Afterwards I'd need to write stuff into it, I'm not really sure on how to go on about that. Could anyone point me to some examples or something? I just need to see what is required to write my own thing.
Here's an example using system calls. Basically, you just open the file, write some data to it, then close and exit:
; nasm -f elf file.asm
; ld -m elf_i386 file.o
BITS 32
section .data
; don't forget the 0 terminator if it akes a C string!
filename: db 'test.txt', 0
; an error message to be printed with write().
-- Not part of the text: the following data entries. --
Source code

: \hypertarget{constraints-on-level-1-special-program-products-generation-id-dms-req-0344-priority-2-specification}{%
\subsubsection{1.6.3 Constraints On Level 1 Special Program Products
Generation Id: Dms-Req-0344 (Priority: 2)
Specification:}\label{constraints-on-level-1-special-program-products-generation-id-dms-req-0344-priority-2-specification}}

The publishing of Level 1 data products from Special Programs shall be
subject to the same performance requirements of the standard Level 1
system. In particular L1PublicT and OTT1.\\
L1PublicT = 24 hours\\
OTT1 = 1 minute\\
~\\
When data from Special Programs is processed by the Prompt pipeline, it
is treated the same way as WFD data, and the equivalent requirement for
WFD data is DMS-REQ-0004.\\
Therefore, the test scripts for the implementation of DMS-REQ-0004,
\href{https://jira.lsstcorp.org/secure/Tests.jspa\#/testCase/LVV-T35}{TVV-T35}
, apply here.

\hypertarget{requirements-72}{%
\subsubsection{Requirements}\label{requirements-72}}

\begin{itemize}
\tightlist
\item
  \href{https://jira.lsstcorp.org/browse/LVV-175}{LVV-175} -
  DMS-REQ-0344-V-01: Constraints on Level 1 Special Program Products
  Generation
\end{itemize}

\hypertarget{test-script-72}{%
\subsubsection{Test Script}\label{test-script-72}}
The function doesn't
; use a C string so no need for a 0 here, but we do need length.
error_message: db 'Something went wrong.', 10 ; 10 == \n
; this next line means current location minus the error_message location
; which works out the message length.
; many of the system calls use pointer+length pairs instead of
; 0 terminated strings.
error_message_length: equ $ - error_message
; a message we'll write to our file, same as the error message
hello: db 'Hello, file!', 10 ; the 10 is a newline at the end
hello_length: equ $ - hello
fd: dd 0 ; this is like a global int variable in C
; global variables are generally a bad idea and there's other
; ways to do it, but for simplicity I'm using one here as the
; other ways are a bit more work in asm
section .text
global _start
_start:
; first, open or create the file. in C it would be:
; // $ man 2 creat
; int fd = creat("file.txt", 0644); // the second argument is permission
; we get the syscall numbers from /usr/include/asm/unistd_32.h
mov eax, 8 ; creat
mov ebx, filename ; first argument
mov ecx, 644O ; the suffix O means Octal in nasm, like the leading 0 in C. see: http://www.nasm.us/doc/nasmdoc3.html
int 80h ; calls the kernel
cmp eax, -1 ; creat returns -1 on error
je error
mov [fd], eax ; the return value is in eax - the file descriptor
; now, we'll write something to the file
; // man 2 write
; write(fd, hello_pointer, hello_length)
mov eax, 4 ; write
mov ebx, [fd],
mov ecx, hello
mov edx, hello_length
int 80h
cmp eax, -1
; it should also close the file in a normal program upon write error
; since it is open, but meh, since we just terminate the kernel
; will clean up after us
je error
; and now we close the file
; // man 2 close
; close(fd);
mov eax, 6 ; close
mov ebx, [fd]
int 80h
; and now close the program by calling exit(0);
mov eax, 1 ; exit
mov ebx, 0 ; return value
int 80h
error:
mov eax, 4 ; write
mov ebx, 1 ; write to stdout - file #1
mov ecx, error_message ; pointer to the string
mov edx, error_message_length ; length of the string
int 80h ; print it
mov eax, 1 ; exit
mov ebx, 1 ; return value
int 80h
The file will be called a.out if you copied my link command above. The -o option to ld changes that.
We can also call C functions, which helps if you need to write out things like numbers.
; nasm -f elf file.asm
; gcc -m32 file.o -nostdlib -lc # notice that we're using gcc to link, makes things a bit easier
; # the options are: -m32, 32 bit, -nostdlib, don't try to use the C lib cuz it will look for main()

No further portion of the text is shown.